Take the listing below and print exactly the lines starting at the line containing "while X, F, xx, and T are just moves." and ending at the line containing "is provided for", both ends included, and no others.

Provided data.
• • • • • • •

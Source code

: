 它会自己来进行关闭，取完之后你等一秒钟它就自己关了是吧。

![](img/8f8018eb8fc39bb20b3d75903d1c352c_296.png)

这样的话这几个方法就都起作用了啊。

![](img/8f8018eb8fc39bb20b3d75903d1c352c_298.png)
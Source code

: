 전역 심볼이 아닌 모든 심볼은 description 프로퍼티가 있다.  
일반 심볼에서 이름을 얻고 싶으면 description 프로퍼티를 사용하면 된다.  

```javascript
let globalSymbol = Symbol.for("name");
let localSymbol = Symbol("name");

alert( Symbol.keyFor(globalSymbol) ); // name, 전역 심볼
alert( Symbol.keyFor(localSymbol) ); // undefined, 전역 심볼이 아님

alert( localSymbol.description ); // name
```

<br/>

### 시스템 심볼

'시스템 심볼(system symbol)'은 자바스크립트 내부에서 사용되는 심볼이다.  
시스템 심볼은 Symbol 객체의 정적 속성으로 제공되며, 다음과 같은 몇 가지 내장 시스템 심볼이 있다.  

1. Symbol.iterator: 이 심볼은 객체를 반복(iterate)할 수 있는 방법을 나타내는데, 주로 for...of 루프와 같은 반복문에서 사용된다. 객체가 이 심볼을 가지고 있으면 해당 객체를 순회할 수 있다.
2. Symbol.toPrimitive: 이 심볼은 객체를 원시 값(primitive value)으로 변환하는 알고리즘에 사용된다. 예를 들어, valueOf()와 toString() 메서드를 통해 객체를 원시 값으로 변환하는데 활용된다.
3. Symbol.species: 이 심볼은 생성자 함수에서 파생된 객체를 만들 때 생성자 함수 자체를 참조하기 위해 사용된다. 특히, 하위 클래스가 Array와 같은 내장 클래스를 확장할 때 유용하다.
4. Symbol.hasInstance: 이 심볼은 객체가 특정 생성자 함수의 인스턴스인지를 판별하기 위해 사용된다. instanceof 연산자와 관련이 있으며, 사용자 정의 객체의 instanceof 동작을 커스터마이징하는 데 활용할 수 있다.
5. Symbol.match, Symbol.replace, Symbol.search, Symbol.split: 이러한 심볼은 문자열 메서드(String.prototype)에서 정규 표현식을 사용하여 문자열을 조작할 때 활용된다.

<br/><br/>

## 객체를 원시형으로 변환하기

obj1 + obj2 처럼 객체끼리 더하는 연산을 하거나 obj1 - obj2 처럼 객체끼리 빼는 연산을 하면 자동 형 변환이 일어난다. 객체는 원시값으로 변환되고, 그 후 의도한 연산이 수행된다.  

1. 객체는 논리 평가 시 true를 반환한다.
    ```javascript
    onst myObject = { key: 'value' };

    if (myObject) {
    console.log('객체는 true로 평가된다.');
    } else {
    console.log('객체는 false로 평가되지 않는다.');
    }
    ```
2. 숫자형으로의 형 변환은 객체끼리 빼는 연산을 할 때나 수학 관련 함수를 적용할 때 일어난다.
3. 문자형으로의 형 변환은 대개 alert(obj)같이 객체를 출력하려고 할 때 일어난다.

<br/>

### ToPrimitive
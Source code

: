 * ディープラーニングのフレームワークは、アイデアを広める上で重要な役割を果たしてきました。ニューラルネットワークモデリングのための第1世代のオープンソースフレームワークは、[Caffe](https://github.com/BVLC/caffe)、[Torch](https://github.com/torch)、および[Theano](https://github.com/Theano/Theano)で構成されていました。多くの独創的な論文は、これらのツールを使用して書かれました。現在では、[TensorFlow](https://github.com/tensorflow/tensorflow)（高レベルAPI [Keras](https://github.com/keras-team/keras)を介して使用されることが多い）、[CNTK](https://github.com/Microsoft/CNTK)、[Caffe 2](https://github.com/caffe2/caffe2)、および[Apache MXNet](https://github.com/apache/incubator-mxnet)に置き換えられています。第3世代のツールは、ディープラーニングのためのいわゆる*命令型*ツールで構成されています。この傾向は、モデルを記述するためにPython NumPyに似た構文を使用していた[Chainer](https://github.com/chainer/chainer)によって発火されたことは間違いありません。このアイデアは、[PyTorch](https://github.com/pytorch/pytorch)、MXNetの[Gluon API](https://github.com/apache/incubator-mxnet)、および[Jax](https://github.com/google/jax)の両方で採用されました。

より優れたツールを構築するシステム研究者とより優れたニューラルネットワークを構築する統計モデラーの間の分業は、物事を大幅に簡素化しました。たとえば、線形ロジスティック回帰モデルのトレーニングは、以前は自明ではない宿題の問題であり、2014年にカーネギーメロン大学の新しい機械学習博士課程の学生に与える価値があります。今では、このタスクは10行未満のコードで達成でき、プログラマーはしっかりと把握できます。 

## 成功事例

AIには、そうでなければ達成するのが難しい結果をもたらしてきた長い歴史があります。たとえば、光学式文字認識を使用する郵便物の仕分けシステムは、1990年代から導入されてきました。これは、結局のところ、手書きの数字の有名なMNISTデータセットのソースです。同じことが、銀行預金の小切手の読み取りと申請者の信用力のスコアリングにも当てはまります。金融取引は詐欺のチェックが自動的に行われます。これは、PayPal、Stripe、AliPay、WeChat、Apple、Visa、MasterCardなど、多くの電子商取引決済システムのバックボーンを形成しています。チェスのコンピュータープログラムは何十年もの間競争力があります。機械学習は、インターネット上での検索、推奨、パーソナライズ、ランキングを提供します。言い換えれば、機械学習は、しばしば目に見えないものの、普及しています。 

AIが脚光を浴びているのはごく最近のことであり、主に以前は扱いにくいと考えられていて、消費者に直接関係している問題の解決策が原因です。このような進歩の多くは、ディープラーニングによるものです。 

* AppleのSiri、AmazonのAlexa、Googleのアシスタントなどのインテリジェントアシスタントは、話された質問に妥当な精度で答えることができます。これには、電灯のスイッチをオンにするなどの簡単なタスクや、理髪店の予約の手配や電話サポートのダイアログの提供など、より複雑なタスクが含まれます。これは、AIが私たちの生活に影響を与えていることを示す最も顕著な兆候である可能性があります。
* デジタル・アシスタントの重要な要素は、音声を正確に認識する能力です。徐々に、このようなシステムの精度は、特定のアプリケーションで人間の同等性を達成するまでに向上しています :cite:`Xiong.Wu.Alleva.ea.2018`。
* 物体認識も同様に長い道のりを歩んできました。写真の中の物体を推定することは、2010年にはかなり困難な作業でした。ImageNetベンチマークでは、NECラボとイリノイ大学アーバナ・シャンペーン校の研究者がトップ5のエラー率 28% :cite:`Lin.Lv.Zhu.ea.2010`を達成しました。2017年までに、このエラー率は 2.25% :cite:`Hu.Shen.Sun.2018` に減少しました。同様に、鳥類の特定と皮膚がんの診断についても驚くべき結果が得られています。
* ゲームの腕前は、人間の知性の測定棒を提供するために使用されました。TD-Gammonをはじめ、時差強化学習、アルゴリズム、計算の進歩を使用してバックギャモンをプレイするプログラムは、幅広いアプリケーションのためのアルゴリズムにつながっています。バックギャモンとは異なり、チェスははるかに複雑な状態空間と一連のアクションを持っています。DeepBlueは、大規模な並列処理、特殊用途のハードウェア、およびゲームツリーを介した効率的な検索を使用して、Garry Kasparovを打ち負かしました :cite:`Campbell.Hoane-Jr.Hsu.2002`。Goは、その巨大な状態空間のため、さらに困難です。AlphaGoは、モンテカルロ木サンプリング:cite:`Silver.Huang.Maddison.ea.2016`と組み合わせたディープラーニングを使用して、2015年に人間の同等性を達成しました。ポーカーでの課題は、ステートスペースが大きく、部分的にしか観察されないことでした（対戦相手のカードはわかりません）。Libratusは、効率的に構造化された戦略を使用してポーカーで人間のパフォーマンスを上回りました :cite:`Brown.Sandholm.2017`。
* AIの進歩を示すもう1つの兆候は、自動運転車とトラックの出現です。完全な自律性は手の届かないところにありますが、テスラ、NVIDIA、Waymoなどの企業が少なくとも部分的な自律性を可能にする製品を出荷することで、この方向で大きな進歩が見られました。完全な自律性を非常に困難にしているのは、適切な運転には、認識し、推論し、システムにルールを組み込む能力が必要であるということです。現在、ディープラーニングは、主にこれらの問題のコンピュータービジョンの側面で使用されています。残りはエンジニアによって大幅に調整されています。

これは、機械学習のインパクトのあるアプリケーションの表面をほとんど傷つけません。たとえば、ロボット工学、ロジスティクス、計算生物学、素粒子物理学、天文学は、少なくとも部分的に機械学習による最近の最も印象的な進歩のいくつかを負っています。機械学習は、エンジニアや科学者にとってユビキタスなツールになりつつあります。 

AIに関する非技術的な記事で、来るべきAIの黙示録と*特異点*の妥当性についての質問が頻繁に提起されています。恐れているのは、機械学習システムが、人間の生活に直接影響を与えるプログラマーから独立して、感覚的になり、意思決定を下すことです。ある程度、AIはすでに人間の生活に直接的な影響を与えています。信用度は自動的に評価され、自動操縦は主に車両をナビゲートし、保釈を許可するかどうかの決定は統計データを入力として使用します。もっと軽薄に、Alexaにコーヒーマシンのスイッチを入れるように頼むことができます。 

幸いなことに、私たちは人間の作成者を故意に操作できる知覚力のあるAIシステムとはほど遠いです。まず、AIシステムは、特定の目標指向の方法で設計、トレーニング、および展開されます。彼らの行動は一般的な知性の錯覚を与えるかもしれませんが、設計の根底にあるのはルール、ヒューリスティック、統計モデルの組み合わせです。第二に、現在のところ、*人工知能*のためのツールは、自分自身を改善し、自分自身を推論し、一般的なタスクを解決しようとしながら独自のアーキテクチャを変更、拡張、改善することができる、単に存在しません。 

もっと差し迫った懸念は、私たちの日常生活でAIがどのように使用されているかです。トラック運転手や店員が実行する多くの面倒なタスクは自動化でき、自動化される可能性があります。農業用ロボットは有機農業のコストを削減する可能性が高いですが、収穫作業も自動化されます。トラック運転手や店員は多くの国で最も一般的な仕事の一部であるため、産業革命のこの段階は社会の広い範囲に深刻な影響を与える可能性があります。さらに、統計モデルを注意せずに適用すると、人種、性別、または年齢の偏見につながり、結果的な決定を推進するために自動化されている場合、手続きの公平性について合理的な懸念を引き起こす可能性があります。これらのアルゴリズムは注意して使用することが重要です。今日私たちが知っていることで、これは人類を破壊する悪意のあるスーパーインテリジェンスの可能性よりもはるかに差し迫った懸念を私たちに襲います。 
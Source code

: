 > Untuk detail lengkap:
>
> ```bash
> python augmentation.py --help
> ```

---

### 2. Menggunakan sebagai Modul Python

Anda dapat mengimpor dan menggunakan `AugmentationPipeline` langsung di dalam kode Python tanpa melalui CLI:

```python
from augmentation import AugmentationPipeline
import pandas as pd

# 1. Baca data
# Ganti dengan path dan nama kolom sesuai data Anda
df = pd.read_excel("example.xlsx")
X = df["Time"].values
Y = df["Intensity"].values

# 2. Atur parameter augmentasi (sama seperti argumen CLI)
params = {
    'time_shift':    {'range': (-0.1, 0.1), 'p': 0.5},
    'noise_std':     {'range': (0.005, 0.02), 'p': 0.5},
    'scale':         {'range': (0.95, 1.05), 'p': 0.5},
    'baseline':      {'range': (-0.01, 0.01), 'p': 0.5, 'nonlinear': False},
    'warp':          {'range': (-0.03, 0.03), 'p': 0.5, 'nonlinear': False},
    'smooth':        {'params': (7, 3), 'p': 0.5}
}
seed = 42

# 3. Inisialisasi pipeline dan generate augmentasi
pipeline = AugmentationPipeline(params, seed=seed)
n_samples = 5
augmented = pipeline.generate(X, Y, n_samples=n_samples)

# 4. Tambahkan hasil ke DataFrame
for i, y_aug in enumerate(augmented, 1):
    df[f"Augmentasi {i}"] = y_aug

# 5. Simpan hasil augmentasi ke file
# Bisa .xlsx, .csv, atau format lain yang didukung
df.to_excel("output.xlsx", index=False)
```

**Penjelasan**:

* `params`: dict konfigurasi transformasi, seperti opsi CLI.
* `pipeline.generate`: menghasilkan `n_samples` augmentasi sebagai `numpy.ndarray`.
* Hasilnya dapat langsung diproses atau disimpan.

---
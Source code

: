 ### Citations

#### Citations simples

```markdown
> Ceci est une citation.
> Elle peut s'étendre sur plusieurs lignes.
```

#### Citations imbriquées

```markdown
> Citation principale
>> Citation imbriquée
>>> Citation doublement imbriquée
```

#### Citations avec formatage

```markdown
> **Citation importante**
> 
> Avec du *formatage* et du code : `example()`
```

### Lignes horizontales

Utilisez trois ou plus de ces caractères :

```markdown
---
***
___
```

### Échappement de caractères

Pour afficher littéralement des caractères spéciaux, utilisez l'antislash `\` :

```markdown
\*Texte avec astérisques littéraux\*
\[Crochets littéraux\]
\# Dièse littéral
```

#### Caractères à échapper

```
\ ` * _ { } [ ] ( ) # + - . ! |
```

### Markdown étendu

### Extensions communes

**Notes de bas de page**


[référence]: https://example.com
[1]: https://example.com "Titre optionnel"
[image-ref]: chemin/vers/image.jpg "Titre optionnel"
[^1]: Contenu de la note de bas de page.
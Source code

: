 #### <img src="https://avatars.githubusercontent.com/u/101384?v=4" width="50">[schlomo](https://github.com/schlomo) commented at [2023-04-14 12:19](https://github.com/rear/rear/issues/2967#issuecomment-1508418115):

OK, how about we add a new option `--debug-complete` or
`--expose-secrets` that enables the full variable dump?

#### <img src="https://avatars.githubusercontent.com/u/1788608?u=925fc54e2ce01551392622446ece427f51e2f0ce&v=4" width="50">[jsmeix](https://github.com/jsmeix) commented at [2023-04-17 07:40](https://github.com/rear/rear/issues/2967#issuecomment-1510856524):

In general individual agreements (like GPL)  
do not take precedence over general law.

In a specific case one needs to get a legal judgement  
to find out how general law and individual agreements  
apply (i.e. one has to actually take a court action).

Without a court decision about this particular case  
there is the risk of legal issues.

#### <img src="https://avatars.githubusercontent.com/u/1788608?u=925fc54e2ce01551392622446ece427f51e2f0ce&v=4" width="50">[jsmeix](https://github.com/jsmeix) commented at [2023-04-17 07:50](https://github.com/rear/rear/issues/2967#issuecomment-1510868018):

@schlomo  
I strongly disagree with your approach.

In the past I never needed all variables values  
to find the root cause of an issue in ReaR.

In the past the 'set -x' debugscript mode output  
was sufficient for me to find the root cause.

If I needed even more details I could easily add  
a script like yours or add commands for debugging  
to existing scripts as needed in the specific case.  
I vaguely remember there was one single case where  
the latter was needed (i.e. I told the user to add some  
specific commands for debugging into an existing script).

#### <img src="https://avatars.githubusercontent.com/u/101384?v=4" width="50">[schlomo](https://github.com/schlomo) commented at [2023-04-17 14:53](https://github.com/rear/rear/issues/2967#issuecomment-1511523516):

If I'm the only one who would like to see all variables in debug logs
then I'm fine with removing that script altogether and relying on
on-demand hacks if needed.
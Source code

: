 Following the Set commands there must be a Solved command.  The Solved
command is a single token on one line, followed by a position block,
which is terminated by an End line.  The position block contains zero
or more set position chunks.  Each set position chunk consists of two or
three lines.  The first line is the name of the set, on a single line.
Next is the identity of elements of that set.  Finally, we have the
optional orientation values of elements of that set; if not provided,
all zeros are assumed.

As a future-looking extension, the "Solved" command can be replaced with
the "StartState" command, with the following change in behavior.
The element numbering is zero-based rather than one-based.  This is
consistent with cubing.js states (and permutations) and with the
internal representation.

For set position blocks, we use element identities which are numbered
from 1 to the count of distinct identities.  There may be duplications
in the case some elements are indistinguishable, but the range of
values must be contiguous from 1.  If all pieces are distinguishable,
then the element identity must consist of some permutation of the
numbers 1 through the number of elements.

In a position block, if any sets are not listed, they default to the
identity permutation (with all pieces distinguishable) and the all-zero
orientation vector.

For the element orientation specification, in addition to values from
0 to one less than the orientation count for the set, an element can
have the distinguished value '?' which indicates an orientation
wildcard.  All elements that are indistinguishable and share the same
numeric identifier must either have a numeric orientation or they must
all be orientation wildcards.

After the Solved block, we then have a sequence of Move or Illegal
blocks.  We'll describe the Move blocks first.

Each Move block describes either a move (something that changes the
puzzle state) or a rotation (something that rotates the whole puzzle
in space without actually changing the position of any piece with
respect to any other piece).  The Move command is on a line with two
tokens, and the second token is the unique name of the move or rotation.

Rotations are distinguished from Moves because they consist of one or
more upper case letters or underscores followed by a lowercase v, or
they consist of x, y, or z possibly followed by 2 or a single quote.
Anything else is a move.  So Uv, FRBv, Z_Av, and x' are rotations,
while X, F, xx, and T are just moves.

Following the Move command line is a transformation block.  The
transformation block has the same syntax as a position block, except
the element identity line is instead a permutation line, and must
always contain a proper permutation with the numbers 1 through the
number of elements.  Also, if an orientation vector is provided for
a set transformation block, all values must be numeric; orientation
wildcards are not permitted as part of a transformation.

• • • • • • •

Response to this task.
while X, F, xx, and T are just moves.

Following the Move command line is a transformation block.  The
transformation block has the same syntax as a position block, except
the element identity line is instead a permutation line, and must
always contain a proper permutation with the numbers 1 through the
number of elements.  Also, if an orientation vector is provided for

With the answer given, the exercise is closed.